Good Chinese communists now trade a commodity that can neither be seen nor felt, yet is responsible for changing the climate. The country has set up seven markets for trading carbon dioxide to test whether such a market can help restrain China's growing pollution problem. Taken together, the markets are the second largest in the world—after the European Union Emissions Trading Scheme. Early results from one of the markets, in the burgeoning city of Shenzhen, are promising, including reductions of 2.5 million metric tons of pollution, according to Vice Mayor Tang Jie. That's in contrast to China as a country's failure thus far to cut carbon intensity—the amount of pollution emitted as industry works—as promised in its 12th Five Year Plan, which ends next year.
"We desperately need speed and scale and action on climate change," says Rachel Kyte, the World Bank's special envoy for climate change. "Carbon pricing is a necessary if insufficient first step in [a country's] transformation toward an economy that is competitive and creating jobs, but is decarbonizing and on track for zero net emissions by the second half of the century."
In other words, the World Bank wants a price on carbon, like that occurring in these seven regions of China, because its team of economists and financiers thinks that climate change is an outcome of getting the prices of different sources of energy wrong. Fossil fuels are too cheap, and various alternatives—whether nuclear or solar—are too expensive. As Kyte notes, it's all about "getting prices right."
That phrase really means raising the price of fossil fuels. If coal, gas and oil are more expensive, then geothermal, hydropowernuclear, solar and wind power become relatively cheap. "You clearly have to put a price on carbon so there is a level playing field and the cost of renewable energy is actually less than fossil-fuel generated electricity," says Ted Roosevelt, a managing director at global bank Barclays. That is the only way to encourage the massive investment in deploying the clean energy technology that is necessary to combat climate change. The "price" can be a direct tax, an allowance in a cap-and-trade scheme, or some other financial mechanism.

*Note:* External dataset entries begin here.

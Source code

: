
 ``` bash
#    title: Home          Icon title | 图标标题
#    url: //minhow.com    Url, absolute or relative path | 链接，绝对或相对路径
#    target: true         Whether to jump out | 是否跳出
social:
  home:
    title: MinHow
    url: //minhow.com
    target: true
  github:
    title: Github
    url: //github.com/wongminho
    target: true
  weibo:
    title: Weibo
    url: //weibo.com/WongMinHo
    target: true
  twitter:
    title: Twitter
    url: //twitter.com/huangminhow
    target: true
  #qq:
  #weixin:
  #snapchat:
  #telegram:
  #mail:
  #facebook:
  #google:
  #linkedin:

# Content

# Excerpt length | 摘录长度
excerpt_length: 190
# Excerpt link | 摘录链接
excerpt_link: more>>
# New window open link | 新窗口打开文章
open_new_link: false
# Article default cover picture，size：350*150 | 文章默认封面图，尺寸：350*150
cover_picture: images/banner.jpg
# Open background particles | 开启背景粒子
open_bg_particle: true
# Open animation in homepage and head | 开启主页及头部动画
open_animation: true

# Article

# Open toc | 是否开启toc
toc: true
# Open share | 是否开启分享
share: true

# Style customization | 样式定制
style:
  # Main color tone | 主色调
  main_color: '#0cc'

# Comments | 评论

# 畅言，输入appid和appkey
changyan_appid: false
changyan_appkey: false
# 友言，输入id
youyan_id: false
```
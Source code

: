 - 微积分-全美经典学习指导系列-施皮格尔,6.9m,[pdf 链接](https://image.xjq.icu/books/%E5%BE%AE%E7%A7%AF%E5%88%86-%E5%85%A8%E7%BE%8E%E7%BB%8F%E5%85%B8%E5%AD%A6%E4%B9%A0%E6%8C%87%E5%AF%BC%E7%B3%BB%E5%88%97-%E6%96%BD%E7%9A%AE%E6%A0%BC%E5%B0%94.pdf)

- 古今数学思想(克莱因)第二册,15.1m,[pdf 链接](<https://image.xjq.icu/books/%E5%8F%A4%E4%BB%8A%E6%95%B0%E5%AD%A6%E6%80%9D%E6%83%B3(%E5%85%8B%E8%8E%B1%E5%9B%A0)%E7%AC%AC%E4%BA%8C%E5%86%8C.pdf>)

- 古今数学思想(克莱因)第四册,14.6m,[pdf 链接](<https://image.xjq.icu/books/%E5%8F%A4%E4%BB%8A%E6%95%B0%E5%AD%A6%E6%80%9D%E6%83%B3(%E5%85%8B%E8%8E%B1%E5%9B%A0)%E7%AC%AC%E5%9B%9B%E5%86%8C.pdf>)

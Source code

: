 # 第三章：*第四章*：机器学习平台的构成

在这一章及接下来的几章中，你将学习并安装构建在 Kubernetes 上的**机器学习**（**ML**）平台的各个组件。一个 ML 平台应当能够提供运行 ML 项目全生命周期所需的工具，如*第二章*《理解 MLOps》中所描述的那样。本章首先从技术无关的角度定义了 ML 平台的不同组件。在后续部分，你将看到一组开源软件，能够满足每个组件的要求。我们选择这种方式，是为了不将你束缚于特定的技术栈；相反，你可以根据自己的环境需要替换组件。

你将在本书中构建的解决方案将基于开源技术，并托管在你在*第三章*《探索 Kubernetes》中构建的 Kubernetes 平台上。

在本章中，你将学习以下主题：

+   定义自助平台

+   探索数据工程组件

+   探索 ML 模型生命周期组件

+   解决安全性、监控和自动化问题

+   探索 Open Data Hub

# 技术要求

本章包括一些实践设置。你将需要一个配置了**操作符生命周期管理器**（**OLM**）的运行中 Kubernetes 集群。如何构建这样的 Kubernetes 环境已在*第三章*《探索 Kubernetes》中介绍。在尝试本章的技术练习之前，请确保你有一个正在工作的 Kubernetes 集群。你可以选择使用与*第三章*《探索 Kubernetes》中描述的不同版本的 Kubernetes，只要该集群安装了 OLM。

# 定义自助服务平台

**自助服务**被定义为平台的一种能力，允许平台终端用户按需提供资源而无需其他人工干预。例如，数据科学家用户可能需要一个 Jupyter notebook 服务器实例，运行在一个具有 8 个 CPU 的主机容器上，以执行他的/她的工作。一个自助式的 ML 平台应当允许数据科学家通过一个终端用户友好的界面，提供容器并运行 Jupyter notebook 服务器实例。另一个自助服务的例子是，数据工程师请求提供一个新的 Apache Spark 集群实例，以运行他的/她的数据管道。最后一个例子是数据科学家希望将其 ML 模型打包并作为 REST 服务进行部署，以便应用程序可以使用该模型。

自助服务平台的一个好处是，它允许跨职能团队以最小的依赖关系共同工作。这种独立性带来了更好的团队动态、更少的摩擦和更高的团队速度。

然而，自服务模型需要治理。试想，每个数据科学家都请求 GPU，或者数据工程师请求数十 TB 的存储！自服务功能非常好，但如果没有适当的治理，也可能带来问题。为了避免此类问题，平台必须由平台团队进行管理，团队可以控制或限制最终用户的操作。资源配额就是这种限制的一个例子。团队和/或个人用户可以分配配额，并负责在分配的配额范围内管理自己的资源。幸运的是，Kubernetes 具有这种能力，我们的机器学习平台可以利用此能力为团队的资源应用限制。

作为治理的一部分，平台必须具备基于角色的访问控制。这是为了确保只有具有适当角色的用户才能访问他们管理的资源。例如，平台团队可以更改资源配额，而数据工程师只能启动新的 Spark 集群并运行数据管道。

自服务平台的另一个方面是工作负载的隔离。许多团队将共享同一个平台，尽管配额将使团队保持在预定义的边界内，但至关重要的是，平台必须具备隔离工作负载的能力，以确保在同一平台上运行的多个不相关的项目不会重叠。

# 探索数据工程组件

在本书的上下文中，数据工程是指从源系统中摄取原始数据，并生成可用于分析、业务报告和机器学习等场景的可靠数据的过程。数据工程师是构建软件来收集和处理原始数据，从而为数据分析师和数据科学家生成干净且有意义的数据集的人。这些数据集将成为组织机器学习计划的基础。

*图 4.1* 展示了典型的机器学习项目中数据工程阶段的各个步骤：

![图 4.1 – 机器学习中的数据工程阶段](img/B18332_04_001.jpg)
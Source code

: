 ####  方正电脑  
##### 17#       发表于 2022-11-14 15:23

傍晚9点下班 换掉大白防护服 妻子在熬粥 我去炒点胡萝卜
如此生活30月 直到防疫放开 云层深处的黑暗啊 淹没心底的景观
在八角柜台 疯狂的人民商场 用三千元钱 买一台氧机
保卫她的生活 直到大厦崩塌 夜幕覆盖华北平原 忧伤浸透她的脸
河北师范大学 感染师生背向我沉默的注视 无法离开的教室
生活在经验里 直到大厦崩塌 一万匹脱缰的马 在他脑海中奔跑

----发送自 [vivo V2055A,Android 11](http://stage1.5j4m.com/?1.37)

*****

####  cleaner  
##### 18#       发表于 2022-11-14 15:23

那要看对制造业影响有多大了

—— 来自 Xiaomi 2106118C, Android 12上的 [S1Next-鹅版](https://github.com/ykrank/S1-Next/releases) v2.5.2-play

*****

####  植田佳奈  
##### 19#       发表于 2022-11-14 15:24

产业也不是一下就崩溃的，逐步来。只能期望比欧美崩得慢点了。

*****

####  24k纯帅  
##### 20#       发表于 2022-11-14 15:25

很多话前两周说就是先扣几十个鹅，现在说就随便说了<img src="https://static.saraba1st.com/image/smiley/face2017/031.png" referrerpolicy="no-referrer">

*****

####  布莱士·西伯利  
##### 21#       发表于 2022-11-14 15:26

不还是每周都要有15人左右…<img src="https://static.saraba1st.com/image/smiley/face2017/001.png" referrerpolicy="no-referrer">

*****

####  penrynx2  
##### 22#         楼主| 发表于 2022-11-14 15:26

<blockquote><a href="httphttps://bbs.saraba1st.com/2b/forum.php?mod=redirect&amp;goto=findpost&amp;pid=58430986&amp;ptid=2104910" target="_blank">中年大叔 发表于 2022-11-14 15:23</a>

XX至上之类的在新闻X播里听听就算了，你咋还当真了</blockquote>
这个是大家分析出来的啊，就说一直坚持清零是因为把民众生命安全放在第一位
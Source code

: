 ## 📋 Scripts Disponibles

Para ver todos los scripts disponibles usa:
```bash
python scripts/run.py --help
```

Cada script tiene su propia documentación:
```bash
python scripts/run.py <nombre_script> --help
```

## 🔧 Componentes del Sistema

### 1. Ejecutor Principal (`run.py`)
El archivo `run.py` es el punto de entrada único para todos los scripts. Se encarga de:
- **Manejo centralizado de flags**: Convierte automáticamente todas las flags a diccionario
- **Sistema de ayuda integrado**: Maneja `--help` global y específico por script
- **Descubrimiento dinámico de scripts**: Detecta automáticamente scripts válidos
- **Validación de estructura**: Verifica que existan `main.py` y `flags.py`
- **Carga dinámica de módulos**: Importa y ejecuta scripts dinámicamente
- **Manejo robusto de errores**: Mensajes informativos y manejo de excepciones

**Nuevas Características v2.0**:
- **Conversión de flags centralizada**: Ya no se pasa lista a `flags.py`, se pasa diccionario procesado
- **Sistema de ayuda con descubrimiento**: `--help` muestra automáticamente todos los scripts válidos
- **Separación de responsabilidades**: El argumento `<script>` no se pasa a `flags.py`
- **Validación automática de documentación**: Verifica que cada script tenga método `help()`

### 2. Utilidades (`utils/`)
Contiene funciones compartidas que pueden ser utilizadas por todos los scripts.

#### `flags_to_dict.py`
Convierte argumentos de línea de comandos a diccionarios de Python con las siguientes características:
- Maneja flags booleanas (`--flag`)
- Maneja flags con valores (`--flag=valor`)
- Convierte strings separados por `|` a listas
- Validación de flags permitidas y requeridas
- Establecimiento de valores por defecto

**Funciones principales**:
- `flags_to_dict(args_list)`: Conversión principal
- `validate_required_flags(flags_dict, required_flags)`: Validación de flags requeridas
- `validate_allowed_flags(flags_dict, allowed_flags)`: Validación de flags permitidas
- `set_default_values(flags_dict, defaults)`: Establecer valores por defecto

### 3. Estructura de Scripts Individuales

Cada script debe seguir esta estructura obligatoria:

The World Bank used its financial weight to convince 74 countries, 23 states, provinces or cities and more than 1,000 businesses, including oil giant Shell, plus investors to join in a call for such a global price on carbon at the United Nation's Climate Summit on September 23.
The problem is: a price on carbon has not always worked to restrain carbon pollution. Even though more than 60 countries, cities, states and provinces have some form of a price on carbon—and many companies have an internal one, including ExxonMobil—the amount of CO2 being dumped into the sky continues to grow.
Old idea
The idea of charging rent for using the sky as a dump first popped up in 1920. Arthur Pigou, a top economist at the University of Cambridge, proposed taxing companies for the amount of pollution they emitted into the atmosphere. Pigou speculated that forcing companies to pay for the use of the air would discourage pollution, just as sin taxes on alcohol or tobacco discourage drinking and smoking. The idea never really caught on outside of academic circles, perhaps because even high sin taxes have failed to completely cure bad habits.
Other economists floated similar ideas over time, but it was the late Ronald Coase, a British-born economist who ended up teaching the dismal science at University of Chicago Law School, who first proposed the idea of assigning legal rights to pollute.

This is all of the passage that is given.